Hopes and Dreams: An Undertale AIP

In my last post, I outlined some of the ways I hoped to structure an Undertale collection. Here, I have an actual image of what that might look like. Because there are a number of issues dealing with ownership here, I only have a mock-up with a few files, rather than the whole collection.

Undertale Model Archival Information Package
Undertale Model Archival Information Package

The three main folders are as follows:

  • “Datamined”: Information gathered from datamining, as presented on Mirrawr’s website. This includes a number of HTML pages and at least one PDF.
  • “Videos”: These are videos of Let’s Plays of Undertale. Includes a full Neutral/Pacifist run and a full Genocide run, with selected and compartative clips in the “Consequences” folder.
  • “Wiki”: Contains all pages from the Undertale Wiki.

Aside from the issues I raised in my last post, here are some considerations I made about this material.

File Types and Acquisition

For the purposes of this AIP, I have acquired the files simply by going to the page, right clicking, and hitting “Save Page as…” While this may have its problems (and indeed certain elements like ads broke), it saves the pages quickly and seemingly with a good bit of extra data. Because I am not concerned here with the look of the wiki as much as the text on it, these HTML documents do well even in a text editor to give users/readers the information needed to understand Undertale. Ideally, I think a software like Archive-it would be ideal, but not crucial. PDFs could also be obtained, but I rather like having a bit more of the HTML stuff available for readers, even if that isn’t my purpose in creating this.

A point raised in a number of the other posts was about how often such a website would need to be checked, to make sure the archive had current information. Although the game is still somewhat new, much of it has been rabidly consumed by fans, and so I do not anticipate great changes in coming years. So, perhaps once a year for the next five years, and then once every five years after that, an archivist could check for changes and update if necessary.

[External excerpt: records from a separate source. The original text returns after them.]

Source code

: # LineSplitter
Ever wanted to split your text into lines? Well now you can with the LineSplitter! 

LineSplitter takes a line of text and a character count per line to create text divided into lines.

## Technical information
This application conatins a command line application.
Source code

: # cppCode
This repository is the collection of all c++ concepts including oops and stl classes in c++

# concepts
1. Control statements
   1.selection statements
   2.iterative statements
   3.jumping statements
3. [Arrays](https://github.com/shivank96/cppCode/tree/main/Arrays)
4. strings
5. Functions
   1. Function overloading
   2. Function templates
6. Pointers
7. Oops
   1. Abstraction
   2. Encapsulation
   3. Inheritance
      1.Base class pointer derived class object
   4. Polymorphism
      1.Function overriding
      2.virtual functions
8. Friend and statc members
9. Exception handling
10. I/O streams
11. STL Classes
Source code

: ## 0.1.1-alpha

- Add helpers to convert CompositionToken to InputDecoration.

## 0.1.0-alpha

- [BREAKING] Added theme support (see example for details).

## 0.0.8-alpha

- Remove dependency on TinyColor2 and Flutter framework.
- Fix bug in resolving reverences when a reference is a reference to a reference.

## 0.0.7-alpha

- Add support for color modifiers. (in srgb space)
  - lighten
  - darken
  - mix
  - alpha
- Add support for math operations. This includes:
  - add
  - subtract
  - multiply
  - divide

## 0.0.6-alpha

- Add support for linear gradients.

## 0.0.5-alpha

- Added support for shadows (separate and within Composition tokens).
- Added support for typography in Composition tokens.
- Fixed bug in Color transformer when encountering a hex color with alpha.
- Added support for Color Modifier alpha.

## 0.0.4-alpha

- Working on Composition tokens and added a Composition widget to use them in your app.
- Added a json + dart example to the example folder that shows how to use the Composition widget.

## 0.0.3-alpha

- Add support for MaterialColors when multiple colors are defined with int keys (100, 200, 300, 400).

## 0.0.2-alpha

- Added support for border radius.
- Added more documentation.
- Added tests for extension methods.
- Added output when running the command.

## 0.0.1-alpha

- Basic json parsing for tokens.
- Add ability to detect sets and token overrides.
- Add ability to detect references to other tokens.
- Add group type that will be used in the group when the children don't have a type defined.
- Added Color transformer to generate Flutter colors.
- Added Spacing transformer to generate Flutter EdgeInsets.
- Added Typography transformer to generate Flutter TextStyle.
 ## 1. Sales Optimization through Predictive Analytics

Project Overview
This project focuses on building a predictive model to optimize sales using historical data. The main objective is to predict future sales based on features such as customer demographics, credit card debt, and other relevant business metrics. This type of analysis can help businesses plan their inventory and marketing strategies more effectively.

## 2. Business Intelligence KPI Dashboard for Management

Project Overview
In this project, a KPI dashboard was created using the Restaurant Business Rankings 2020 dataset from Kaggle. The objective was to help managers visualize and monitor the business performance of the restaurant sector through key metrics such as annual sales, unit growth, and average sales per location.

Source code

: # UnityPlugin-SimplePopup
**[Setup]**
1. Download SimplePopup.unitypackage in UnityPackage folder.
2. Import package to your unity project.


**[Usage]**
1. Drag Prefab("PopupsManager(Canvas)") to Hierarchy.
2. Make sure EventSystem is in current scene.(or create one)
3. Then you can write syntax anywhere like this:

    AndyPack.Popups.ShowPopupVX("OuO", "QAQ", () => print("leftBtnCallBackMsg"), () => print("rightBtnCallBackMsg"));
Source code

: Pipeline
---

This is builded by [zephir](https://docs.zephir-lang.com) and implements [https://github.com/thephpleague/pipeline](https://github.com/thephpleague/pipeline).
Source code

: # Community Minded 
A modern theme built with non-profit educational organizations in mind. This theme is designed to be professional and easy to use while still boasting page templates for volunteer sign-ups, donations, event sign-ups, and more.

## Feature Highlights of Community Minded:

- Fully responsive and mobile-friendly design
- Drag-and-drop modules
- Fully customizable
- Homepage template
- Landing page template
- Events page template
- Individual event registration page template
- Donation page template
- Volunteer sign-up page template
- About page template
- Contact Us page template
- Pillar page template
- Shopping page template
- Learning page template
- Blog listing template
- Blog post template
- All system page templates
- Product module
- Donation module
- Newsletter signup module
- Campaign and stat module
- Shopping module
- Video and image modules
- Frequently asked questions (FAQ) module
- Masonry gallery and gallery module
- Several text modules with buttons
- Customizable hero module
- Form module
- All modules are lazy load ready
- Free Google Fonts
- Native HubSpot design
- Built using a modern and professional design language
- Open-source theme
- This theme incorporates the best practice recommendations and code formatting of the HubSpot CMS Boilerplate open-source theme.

For the videos, I used a website to download the .MP4 of a let’s play. While this isn’t the best quality, because the graphics of Undertale are MEANT to be seen as a somewhat low-fi/throwback development, the lack of video quality is not a huge issue. Ideally, getting the original files from a gamer would be most ideal.

Link to Other Places

One great point Amy raised in a comment was how this could be a great opportunity to link from one section of the package to another, and you’ll see I did that here. In the Genocide video folder, I linked to the wiki entry on a Genocide run of the game– that way, some of the materials in the collection can more easily serve as documentation for other bits of the collection without taking up more storage space. Primarily, I see the videos having links to materials from datamining and the wiki, not the other way around. The exception to this would be perhaps videos that show all the fates that could reach one character (put in the “Consequences” folder); those could be linked to the wiki entries on individual characters.

This allows views to see the collection’s connections between different elements, rather than requiring that they make such connections themselves.


I have a documentation word document in each folder. This would likely include a few things: an index of sorts, notes on authorship, and dates of access/acquisition of the materials, to start. The last is particularly important for the websites, which could change at any time, and if they did change, the documentation could help archivists keep track of how many versions they have.

This kind of data would be crucial for the videos, which when downloaded in the way I did, lose much of the metadata YouTube stores about them (user who uploaded them, date of upload, etc). Having some idea of when the videos were uploaded to YouTube helps place the LPer within the span of “Undertale’s history” as well: how they play the game depends a bit on how well they know it; if they made the LP in early days, then they might have been shocked/surprised by things, and that can be good data for the user to have, even if the LP does not contain commentary.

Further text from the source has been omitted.